SCTransNet: Spatial-channel Cross Transformer Network for Infrared Small Target Detection

Infrared small target detection (IRSTD) has recently benefitted greatly from U-shaped neural models. However, largely overlooking effective global information modeling, existing techniques struggle when the target has high similarities with the background. We present a Spatial-channel Cross Transformer Network (SCTransNet) that leverages spatial-channel cross transformer blocks (SCTBs) on top of long-range skip connections to address the aforementioned challenge. In the proposed SCTBs, the outputs of all encoders are interacted with cross transformer to generate mixed features, which are redistributed to all decoders to effectively reinforce semantic differences between the target and clutter at full scales. Specifically, SCTB contains the following two key elements: (a) spatial-embedded single-head channel-cross attention (SSCA) for exchanging local spatial features and full-level global channel information to eliminate ambiguity among the encoders and facilitate high-level semantic associations of the images, and (b) a complementary feed-forward network (CFN) for enhancing the feature discriminability via a multi-scale strategy and cross-spatial-channel information interaction to promote beneficial information transfer. Our SCTransNet effectively encodes the semantic differences between targets and backgrounds to boost its internal representation for detecting small infrared targets accurately. Extensive experiments on three public datasets, NUDT-SIRST, NUAA-SIRST, and IRSTD-1k, demonstrate that the proposed SCTransNet outperforms existing IRSTD methods. Our code will be made public at https://github.com/xdFai.

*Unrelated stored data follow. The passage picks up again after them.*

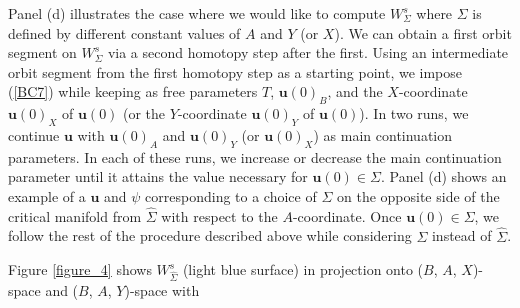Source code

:\documentclass{ws-ijbc}
\begin{document}
Panel (d) illustrates the case where we would like to compute $W^{s}_{\Sigma}$ where $\Sigma$ is defined by different constant values of $A$ and $Y$ (or $X$).  We can obtain a first orbit segment on $W^{s}_{\Sigma}$ via a second homotopy step after the first.  Using an intermediate orbit segment from the first homotopy step as a starting point, we impose (\ref{BC7}) while keeping as free parameters $T$, $\mathbf{u}(0)_B$, and the $X$-coordinate $\mathbf{u}(0)_X$ of $\mathbf{u}(0)$ (or the $Y$-coordinate  $\mathbf{u}(0)_Y$ of $\mathbf{u}(0)$).  In two runs, we continue $\mathbf{u}$ with $\mathbf{u}(0)_A$ and $\mathbf{u}(0)_Y$ (or $\mathbf{u}(0)_X$) as main continuation parameters.  In each of these runs, we increase or decrease the main continuation parameter until it attains the value necessary for $\mathbf{u}(0) \in \Sigma$.  Panel (d) shows an example of a $\mathbf{u}$ and $\psi$ corresponding to a choice of $\Sigma$ on the opposite side of the critical manifold from $\widehat{\Sigma}$ with respect to the $A$-coordinate.  Once $\mathbf{u}(0) \in \Sigma$, we follow the rest of the procedure described above while considering $\Sigma$ instead of $\widehat{\Sigma}$.

Figure \ref{figure_4} shows $W^s_{\widehat{\Sigma}}$ (light blue surface) in projection onto ($B$, $A$, $X$)-space and ($B$, $A$, $Y$)-space with 
\end{document}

翻译：红外小目标检测（IRSTD）近年来极大受益于U形神经模型。然而，现有技术因大多忽视有效的全局信息建模，在目标与背景具有高度相似性时效果不佳。我们提出一种空间通道交叉Transformer网络（SCTransNet），通过在长程跳跃连接上引入空间通道交叉Transformer模块（SCTB）来解决上述挑战。在提出的SCTB中，所有编码器的输出通过交叉Transformer交互生成混合特征，这些特征被重新分配至所有解码器，从而在全尺度上有效增强目标与杂波之间的语义差异。具体而言，SCTB包含以下两个关键要素：（a）空间嵌入单头通道交叉注意力（SSCA），用于交换局部空间特征与全层级全局通道信息，消除编码器间的模糊性并促进图像高层语义关联；（b）互补前馈网络（CFN），通过多尺度策略与跨空间通道信息交互增强特征判别性，促进有益信息传递。我们的SCTransNet有效编码了目标与背景间的语义差异，增强其内部表征能力以实现红外小目标的精确检测。在三个公开数据集NUDT-SIRST、NUAA-SIRST和IRSTD-1k上的大量实验表明，所提出的SCTransNet优于现有IRSTD方法。我们的代码将开源至https://github.com/xdFai。